▸ **REQUIREMENT**: Each entry below has to be written out again without any change.

━━ DATA SUPPLIED

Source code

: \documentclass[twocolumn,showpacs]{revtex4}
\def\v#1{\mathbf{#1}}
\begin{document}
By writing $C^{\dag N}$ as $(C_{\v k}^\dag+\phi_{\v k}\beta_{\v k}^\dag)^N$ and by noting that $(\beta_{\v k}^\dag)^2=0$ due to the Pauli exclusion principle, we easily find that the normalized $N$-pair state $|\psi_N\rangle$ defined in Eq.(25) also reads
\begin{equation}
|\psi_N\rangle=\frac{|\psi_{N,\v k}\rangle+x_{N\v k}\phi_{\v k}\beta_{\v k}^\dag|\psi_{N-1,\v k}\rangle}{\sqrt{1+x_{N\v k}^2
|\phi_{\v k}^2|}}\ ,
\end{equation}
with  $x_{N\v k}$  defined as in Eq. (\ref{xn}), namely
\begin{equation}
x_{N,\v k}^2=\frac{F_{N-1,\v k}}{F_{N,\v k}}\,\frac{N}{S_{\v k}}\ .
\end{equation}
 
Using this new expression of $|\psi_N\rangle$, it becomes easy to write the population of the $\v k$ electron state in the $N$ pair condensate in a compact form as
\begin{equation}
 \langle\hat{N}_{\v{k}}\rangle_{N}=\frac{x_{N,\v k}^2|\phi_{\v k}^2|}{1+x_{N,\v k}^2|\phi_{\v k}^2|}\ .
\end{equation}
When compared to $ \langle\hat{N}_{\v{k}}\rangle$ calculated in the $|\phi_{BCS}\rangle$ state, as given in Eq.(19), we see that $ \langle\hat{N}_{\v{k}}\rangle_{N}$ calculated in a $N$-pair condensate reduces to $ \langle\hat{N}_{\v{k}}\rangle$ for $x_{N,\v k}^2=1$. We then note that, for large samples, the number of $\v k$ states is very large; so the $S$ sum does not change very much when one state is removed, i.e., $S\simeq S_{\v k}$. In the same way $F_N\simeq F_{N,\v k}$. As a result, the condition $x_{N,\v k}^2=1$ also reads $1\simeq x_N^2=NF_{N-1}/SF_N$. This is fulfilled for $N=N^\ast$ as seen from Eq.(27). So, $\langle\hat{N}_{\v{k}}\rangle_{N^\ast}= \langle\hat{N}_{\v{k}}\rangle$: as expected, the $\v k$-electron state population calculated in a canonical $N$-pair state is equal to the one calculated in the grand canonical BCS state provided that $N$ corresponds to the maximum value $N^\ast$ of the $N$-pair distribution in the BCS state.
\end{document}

━━━━

▸ **ANSWER AREA**:
Source code

: \documentclass[twocolumn,showpacs]{revtex4}
\def\v#1{\mathbf{#1}}
\begin{document}
By writing $C^{\dag N}$ as $(C_{\v k}^\dag+\phi_{\v k}\beta_{\v k}^\dag)^N$ and by noting that $(\beta_{\v k}^\dag)^2=0$ due to the Pauli exclusion principle, we easily find that the normalized $N$-pair state $|\psi_N\rangle$ defined in Eq.(25) also reads
\begin{equation}
|\psi_N\rangle=\frac{|\psi_{N,\v k}\rangle+x_{N\v k}\phi_{\v k}\beta_{\v k}^\dag|\psi_{N-1,\v k}\rangle}{\sqrt{1+x_{N\v k}^2
|\phi_{\v k}^2|}}\ ,
\end{equation}
with  $x_{N\v k}$  defined as in Eq. (\ref{xn}), namely
\begin{equation}
x_{N,\v k}^2=\frac{F_{N-1,\v k}}{F_{N,\v k}}\,\frac{N}{S_{\v k}}\ .
\end{equation}
 
Using this new expression of $|\psi_N\rangle$, it becomes easy to write the population of the $\v k$ electron state in the $N$ pair condensate in a compact form as
\begin{equation}
 \langle\hat{N}_{\v{k}}\rangle_{N}=\frac{x_{N,\v k}^2|\phi_{\v k}^2|}{1+x_{N,\v k}^2|\phi_{\v k}^2|}\ .
\end{equation}
When compared to $ \langle\hat{N}_{\v{k}}\rangle$ calculated in the $|\phi_{BCS}\rangle$ state, as given in Eq.(19), we see that $ \langle\hat{N}_{\v{k}}\rangle_{N}$ calculated in a $N$-pair condensate reduces to $ \langle\hat{N}_{\v{k}}\rangle$ for $x_{N,\v k}^2=1$. We then note that, for large samples, the number of $\v k$ states is very large; so the $S$ sum does not change very much when one state is removed, i.e., $S\simeq S_{\v k}$. In the same way $F_N\simeq F_{N,\v k}$. As a result, the condition $x_{N,\v k}^2=1$ also reads $1\simeq x_N^2=NF_{N-1}/SF_N$. This is fulfilled for $N=N^\ast$ as seen from Eq.(27). So, $\langle\hat{N}_{\v{k}}\rangle_{N^\ast}= \langle\hat{N}_{\v{k}}\rangle$: as expected, the $\v k$-electron state population calculated in a canonical $N$-pair state is equal to the one calculated in the grand canonical BCS state provided that $N$ corresponds to the maximum value $N^\ast$ of the $N$-pair distribution in the BCS state.
\end{document}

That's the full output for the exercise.